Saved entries
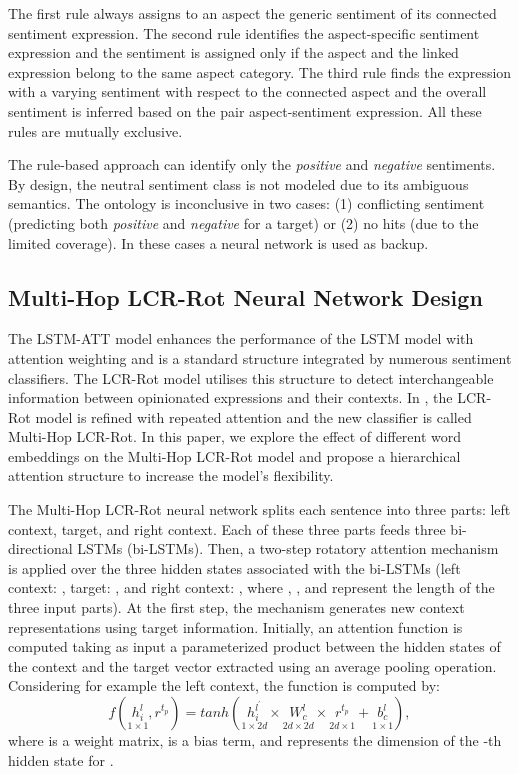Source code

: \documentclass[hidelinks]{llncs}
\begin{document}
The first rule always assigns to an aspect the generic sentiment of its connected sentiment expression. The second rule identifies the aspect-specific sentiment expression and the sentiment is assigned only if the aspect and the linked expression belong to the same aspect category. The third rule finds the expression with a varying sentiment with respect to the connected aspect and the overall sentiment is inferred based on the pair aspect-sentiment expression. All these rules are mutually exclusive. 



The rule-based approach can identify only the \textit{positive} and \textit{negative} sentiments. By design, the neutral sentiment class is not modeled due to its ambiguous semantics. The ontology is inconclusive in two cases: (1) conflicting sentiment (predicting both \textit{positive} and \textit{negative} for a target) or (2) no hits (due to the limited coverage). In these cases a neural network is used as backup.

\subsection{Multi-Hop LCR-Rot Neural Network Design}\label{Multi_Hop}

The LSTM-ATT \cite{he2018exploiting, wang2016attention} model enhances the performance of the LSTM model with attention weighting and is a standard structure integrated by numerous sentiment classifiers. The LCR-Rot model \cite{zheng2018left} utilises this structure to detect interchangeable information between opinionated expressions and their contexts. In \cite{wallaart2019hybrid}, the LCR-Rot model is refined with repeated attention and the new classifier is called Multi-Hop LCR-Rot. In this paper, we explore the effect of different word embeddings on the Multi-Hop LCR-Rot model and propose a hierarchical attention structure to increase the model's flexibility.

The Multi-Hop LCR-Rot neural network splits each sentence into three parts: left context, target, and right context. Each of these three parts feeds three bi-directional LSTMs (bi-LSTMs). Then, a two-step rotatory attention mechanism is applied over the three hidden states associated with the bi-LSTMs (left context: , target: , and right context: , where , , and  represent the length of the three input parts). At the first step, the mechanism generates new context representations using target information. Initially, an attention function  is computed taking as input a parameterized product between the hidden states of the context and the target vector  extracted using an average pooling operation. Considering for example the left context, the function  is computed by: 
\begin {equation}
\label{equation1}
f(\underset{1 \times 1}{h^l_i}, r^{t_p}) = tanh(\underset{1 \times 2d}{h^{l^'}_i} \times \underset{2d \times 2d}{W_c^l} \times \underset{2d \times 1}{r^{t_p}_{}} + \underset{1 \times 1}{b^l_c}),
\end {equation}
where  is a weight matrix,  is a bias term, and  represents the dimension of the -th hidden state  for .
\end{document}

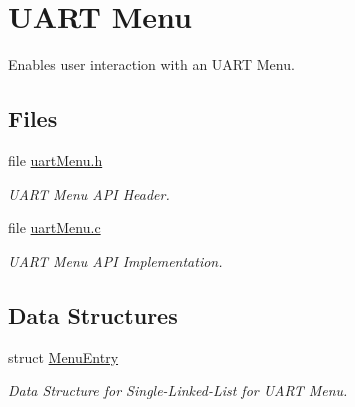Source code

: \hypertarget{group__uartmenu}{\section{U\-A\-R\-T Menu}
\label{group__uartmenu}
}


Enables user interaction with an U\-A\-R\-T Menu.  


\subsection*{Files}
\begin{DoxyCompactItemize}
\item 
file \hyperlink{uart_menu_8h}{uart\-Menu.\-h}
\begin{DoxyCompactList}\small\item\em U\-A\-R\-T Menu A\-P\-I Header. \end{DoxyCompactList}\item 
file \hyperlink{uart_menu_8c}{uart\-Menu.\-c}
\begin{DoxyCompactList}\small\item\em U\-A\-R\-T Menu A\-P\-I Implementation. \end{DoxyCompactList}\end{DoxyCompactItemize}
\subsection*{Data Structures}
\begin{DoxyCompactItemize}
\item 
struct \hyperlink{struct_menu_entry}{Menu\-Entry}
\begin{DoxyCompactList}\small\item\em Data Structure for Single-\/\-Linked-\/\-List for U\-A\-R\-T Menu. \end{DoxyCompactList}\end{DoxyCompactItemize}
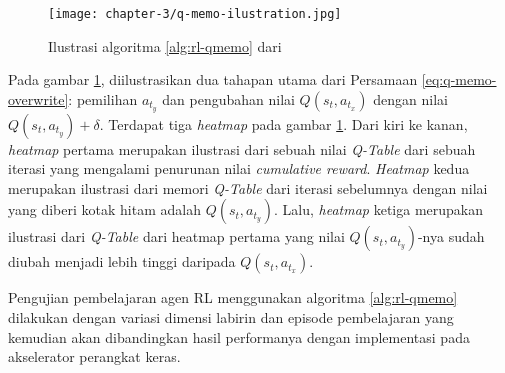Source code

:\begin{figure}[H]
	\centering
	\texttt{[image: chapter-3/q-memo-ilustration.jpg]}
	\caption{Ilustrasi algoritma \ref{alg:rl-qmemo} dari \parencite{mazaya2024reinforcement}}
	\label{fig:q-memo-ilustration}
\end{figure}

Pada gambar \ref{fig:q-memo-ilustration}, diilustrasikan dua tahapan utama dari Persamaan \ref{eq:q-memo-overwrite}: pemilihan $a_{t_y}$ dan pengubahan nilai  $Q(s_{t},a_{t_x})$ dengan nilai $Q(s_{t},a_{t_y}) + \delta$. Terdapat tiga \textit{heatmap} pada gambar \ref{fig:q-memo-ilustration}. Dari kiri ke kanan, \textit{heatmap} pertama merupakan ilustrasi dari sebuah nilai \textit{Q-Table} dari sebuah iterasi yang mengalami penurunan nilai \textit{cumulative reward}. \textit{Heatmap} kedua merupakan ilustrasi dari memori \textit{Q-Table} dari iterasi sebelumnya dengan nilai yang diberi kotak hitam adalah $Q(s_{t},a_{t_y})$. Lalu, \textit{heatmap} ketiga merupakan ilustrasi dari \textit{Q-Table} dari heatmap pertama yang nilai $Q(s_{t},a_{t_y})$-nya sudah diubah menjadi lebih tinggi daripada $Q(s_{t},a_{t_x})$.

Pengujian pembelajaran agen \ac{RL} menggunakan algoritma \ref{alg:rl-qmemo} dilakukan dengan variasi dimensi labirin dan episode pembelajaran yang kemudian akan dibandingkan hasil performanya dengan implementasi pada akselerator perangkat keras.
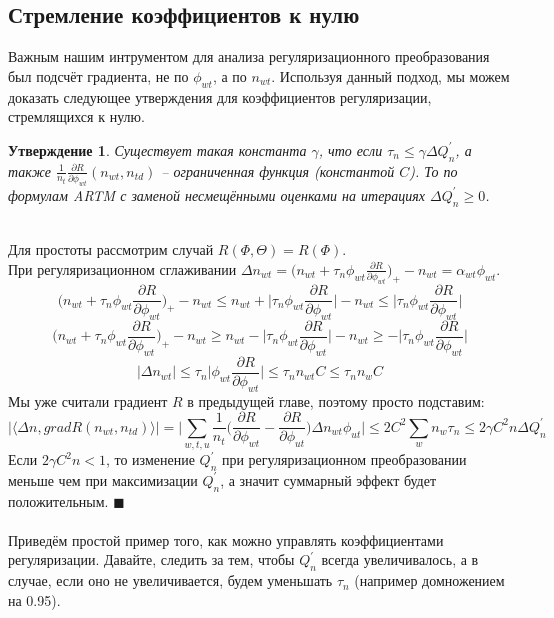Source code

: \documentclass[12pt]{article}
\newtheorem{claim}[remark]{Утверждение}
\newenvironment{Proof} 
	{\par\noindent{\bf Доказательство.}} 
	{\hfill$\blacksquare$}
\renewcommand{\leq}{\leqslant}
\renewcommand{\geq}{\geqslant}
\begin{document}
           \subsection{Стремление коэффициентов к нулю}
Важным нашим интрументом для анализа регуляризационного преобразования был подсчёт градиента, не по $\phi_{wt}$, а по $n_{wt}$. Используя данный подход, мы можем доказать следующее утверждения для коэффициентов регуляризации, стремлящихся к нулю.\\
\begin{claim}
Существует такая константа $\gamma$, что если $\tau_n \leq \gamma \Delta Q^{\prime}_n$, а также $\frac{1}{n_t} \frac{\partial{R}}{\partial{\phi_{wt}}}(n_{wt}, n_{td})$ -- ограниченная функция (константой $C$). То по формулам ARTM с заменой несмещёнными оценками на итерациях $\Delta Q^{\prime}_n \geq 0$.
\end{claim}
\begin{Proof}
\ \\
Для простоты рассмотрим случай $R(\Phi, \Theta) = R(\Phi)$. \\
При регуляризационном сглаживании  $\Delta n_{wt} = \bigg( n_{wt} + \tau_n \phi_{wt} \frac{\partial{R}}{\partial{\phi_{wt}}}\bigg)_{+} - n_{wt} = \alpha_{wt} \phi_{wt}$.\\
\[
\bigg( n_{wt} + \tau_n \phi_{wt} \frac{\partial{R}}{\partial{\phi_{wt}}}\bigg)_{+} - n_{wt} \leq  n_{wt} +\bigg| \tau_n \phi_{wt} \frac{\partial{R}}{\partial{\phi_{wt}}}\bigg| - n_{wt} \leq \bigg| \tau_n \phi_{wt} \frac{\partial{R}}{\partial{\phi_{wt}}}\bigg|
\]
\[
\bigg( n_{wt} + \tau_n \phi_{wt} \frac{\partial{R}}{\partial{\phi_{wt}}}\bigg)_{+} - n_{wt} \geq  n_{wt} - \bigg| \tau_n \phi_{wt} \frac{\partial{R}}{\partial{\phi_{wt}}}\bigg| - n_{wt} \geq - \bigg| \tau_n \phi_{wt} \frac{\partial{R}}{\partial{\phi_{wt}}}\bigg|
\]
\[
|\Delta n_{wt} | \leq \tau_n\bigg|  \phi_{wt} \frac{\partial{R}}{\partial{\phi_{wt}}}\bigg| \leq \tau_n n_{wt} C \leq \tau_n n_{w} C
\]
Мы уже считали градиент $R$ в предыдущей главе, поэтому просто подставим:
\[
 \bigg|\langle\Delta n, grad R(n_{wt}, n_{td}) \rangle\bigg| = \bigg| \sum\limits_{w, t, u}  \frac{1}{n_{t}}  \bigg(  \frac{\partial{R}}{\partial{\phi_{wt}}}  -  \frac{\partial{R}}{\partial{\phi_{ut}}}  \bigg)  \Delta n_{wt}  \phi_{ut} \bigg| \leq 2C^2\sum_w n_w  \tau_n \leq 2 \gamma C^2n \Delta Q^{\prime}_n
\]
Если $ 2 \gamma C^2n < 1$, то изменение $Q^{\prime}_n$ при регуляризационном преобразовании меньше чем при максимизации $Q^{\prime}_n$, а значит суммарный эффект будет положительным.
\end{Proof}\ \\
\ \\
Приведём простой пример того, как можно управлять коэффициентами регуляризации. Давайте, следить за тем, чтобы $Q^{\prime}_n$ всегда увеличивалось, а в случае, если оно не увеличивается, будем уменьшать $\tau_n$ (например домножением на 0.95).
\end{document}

**Problem:**
Read through the entries and copy each line in which "label" appears.

**Task solution:**
\subsection{Multi-Hop LCR-Rot Neural Network Design}\label{Multi_Hop}
\label{equation1}
\label{group__uartmenu}
	\label{fig:q-memo-ilustration}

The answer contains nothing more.